This is a much more reflective episode in some ways, but the pace remains relentless – and actually, somewhat breathless. You may need a pin board and a load of Post-It notes to keep track of the careering path of this story, especially as in Cataclysm we see the Doctor seeming to ‘haunt’ Audrey at various points in her earlier life, an idea that, pleasingly, has been used before at Big Finish, with the Seventh Doctor ‘haunting’ the life of complex character Elizabeth Klein. The idea gets a neat re-use here, and it feels true to his character that the Doctor will still essentially ‘stalk’ people if he feels they need watching to stay on his version of a positive pathway.
There’s a solid MacGuffin responsible for a lot of what happens in this first box set – a Time Lord MacGuffin, nevertheless. And there’s some degree of story involved in tracking it through Audrey’s life as she discovers the Ravagers and the impossible threat they pose, and then begins to build her defences against them, creating time eddies and displacing people in direct response to what she sees as an imminent threat.
Cataclysm, while rarely pausing for breath, feels like both a more active story than Sphere Of Freedom and a more reflective one as the ‘Ghost Doctor’ haunts Audrey’s younger life through her disappointments, her rise, her last ditch creation of a solution to the Ravagers problem – even though it may eventually destroy the universe.
Episode 3, Food Fight, is all revelation and resolution, but that’s not to say it’s at any point easy.
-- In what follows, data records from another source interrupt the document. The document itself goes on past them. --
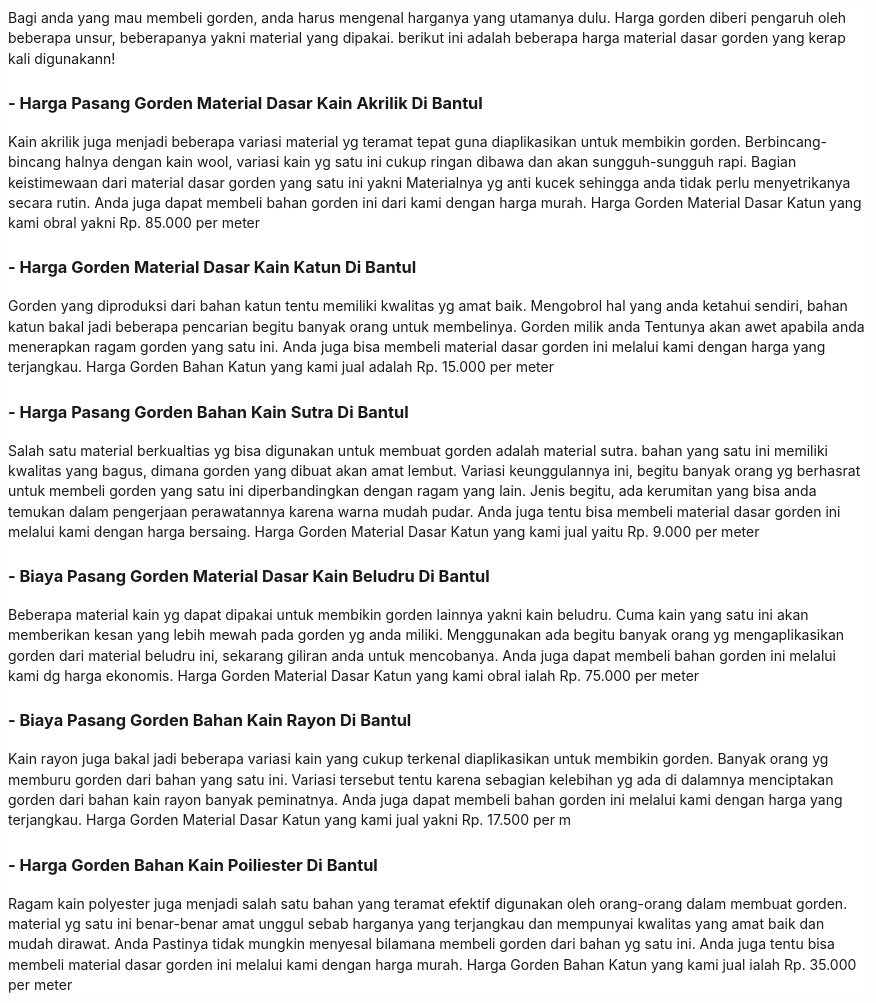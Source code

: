 Bagi anda yang mau membeli gorden, anda harus mengenal harganya yang utamanya dulu. Harga gorden diberi pengaruh oleh beberapa unsur, beberapanya yakni material yang dipakai. berikut ini adalah beberapa harga material dasar gorden yang kerap kali digunakann!

### \- Harga Pasang Gorden Material Dasar Kain Akrilik Di Bantul

Kain akrilik juga menjadi beberapa variasi material yg teramat tepat guna diaplikasikan untuk membikin gorden. Berbincang-bincang halnya dengan kain wool, variasi kain yg satu ini cukup ringan dibawa dan akan sungguh-sungguh rapi. Bagian keistimewaan dari material dasar gorden yang satu ini yakni Materialnya yg anti kucek sehingga anda tidak perlu menyetrikanya secara rutin. Anda juga dapat membeli bahan gorden ini dari kami dengan harga murah. Harga Gorden Material Dasar Katun yang kami obral yakni Rp. 85.000 per meter

### \- Harga Gorden Material Dasar Kain Katun Di Bantul

Gorden yang diproduksi dari bahan katun tentu memiliki kwalitas yg amat baik. Mengobrol hal yang anda ketahui sendiri, bahan katun bakal jadi beberapa pencarian begitu banyak orang untuk membelinya. Gorden milik anda Tentunya akan awet apabila anda menerapkan ragam gorden yang satu ini. Anda juga bisa membeli material dasar gorden ini melalui kami dengan harga yang terjangkau. Harga Gorden Bahan Katun yang kami jual adalah Rp. 15.000 per meter

### \- Harga Pasang Gorden Bahan Kain Sutra Di Bantul

Salah satu material berkualtias yg bisa digunakan untuk membuat gorden adalah material sutra. bahan yang satu ini memiliki kwalitas yang bagus, dimana gorden yang dibuat akan amat lembut. Variasi keunggulannya ini, begitu banyak orang yg berhasrat untuk membeli gorden yang satu ini diperbandingkan dengan ragam yang lain. Jenis begitu, ada kerumitan yang bisa anda temukan dalam pengerjaan perawatannya karena warna mudah pudar. Anda juga tentu bisa membeli material dasar gorden ini melalui kami dengan harga bersaing. Harga Gorden Material Dasar Katun yang kami jual yaitu Rp. 9.000 per meter

### \- Biaya Pasang Gorden Material Dasar Kain Beludru Di Bantul

Beberapa material kain yg dapat dipakai untuk membikin gorden lainnya yakni kain beludru. Cuma kain yang satu ini akan memberikan kesan yang lebih mewah pada gorden yg anda miliki. Menggunakan ada begitu banyak orang yg mengaplikasikan gorden dari material beludru ini, sekarang giliran anda untuk mencobanya. Anda juga dapat membeli bahan gorden ini melalui kami dg harga ekonomis. Harga Gorden Material Dasar Katun yang kami obral ialah Rp. 75.000 per meter

### \- Biaya Pasang Gorden Bahan Kain Rayon Di Bantul

Kain rayon juga bakal jadi beberapa variasi kain yang cukup terkenal diaplikasikan untuk membikin gorden. Banyak orang yg memburu gorden dari bahan yang satu ini. Variasi tersebut tentu karena sebagian kelebihan yg ada di dalamnya menciptakan gorden dari bahan kain rayon banyak peminatnya. Anda juga dapat membeli bahan gorden ini melalui kami dengan harga yang terjangkau. Harga Gorden Material Dasar Katun yang kami jual yakni Rp. 17.500 per m

### \- Harga Gorden Bahan Kain Poiliester Di Bantul

Ragam kain polyester juga menjadi salah satu bahan yang teramat efektif digunakan oleh orang-orang dalam membuat gorden. material yg satu ini benar-benar amat unggul sebab harganya yang terjangkau dan mempunyai kwalitas yang amat baik dan mudah dirawat. Anda Pastinya tidak mungkin menyesal bilamana membeli gorden dari bahan yg satu ini. Anda juga tentu bisa membeli material dasar gorden ini melalui kami dengan harga murah. Harga Gorden Bahan Katun yang kami jual ialah Rp. 35.000 per meter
The true scale of the storytelling arc is revealed in this episode, and it’s much bigger and grander and more impressive than you may have cottoned onto before you get there, because you’re more or less constantly running to escape from things throughout the first two episodes.
There’s a lot more calmness and talking in episode 3, because the big threat that is the Ravagers is not only revealed, but eventually understood. There are changes that need making if the universe is to be saved from both the Ravagers and from Audrey’s suicidal plan to keep them at bay.
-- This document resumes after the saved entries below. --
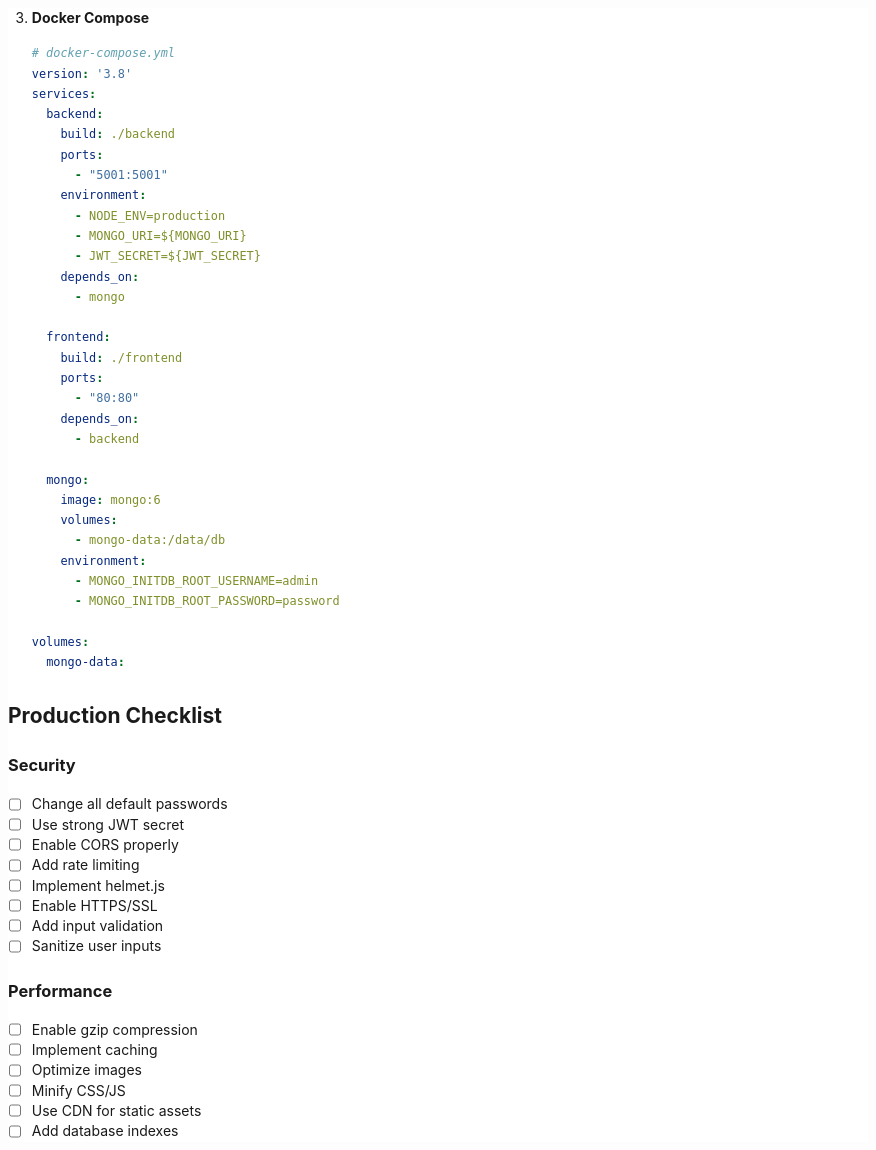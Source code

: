 3. **Docker Compose**
   ```yaml
   # docker-compose.yml
   version: '3.8'
   services:
     backend:
       build: ./backend
       ports:
         - "5001:5001"
       environment:
         - NODE_ENV=production
         - MONGO_URI=${MONGO_URI}
         - JWT_SECRET=${JWT_SECRET}
       depends_on:
         - mongo
     
     frontend:
       build: ./frontend
       ports:
         - "80:80"
       depends_on:
         - backend
     
     mongo:
       image: mongo:6
       volumes:
         - mongo-data:/data/db
       environment:
         - MONGO_INITDB_ROOT_USERNAME=admin
         - MONGO_INITDB_ROOT_PASSWORD=password

   volumes:
     mongo-data:
   ```

## Production Checklist

### Security
- [ ] Change all default passwords
- [ ] Use strong JWT secret
- [ ] Enable CORS properly
- [ ] Add rate limiting
- [ ] Implement helmet.js
- [ ] Enable HTTPS/SSL
- [ ] Add input validation
- [ ] Sanitize user inputs

### Performance
- [ ] Enable gzip compression
- [ ] Implement caching
- [ ] Optimize images
- [ ] Minify CSS/JS
- [ ] Use CDN for static assets
- [ ] Add database indexes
When the Ravagers are finally released, it works with the same sort of dramatic impact as, for instance, a swarm of 21st century Daleks flying out of the sun to come and kill us all – you’ll bite at least a nail or two when it happens – and the solution the Doctor improvises to their phenomenal hunger depends on a last-minute paradigm-shift in what we’re dealing with.
And when it happens, you’ll punch the air, because it’s so very Ninth Doctor you could squeal – compassionate, caring, revolutionary and universe-saving all in one. It’s a moment of glory that the return of Christopher Eccleston’s Ninth Doctor deserves, and you’ll go around with a stupid, blissed-out grin on your face for the rest of the day once you hear it.
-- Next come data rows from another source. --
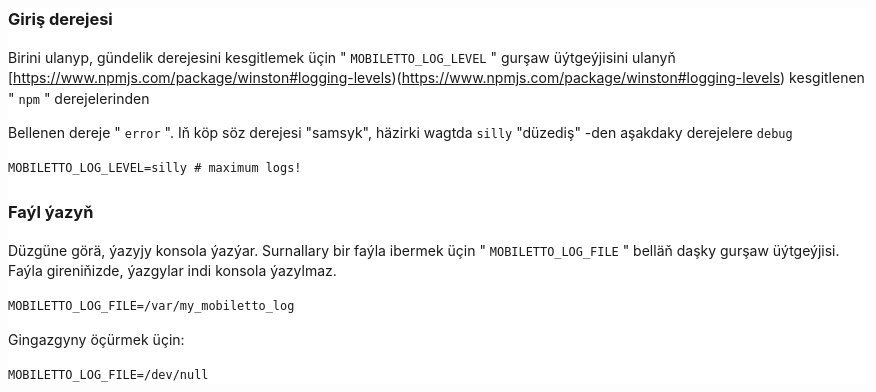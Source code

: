  ### Giriş derejesi
 Birini ulanyp, gündelik derejesini kesgitlemek üçin " `MOBILETTO_LOG_LEVEL` " gurşaw üýtgeýjisini ulanyň
 [https://www.npmjs.com/package/winston#logging-levels)(https://www.npmjs.com/package/winston#logging-levels) kesgitlenen " `npm` " derejelerinden

 Bellenen dereje " `error` ". Iň köp söz derejesi "samsyk", häzirki wagtda `silly`
 "düzediş" -den aşakdaky derejelere `debug`

    MOBILETTO_LOG_LEVEL=silly # maximum logs!

 ### Faýl ýazyň
 Düzgüne görä, ýazyjy konsola ýazýar. Surnallary bir faýla ibermek üçin " `MOBILETTO_LOG_FILE` " belläň
 daşky gurşaw üýtgeýjisi. Faýla gireniňizde, ýazgylar indi konsola ýazylmaz.

    MOBILETTO_LOG_FILE=/var/my_mobiletto_log

 Gingazgyny öçürmek üçin:

    MOBILETTO_LOG_FILE=/dev/null

</pre>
The return of Christopher Eccleston’s Ninth Doctor is sublime. Breathless sometimes, head-scratchingly (ahem) timey-wimey at others, but with everything from immersive games, omnivores screaming across space to devour the universe, Dan Starkey giving us Latin lessons as a Roman soldier, a full-on Ocean’s 11 style heist-cum-revolution, a bunch of reprogrammable drones and the adventures of an immensely enjoyable indentured chef, it has more than you could possibly have dreamed of asking for.
But mostly of course, it has Christopher Eccleston, getting the chance we’d always hoped for, to add new words to his pre-Rose Tyler Doctor, to have new adventures and be the Doctor again, with all the energy and verve and interstellar brilliance that made Doctor Who a world-beater again in 2005.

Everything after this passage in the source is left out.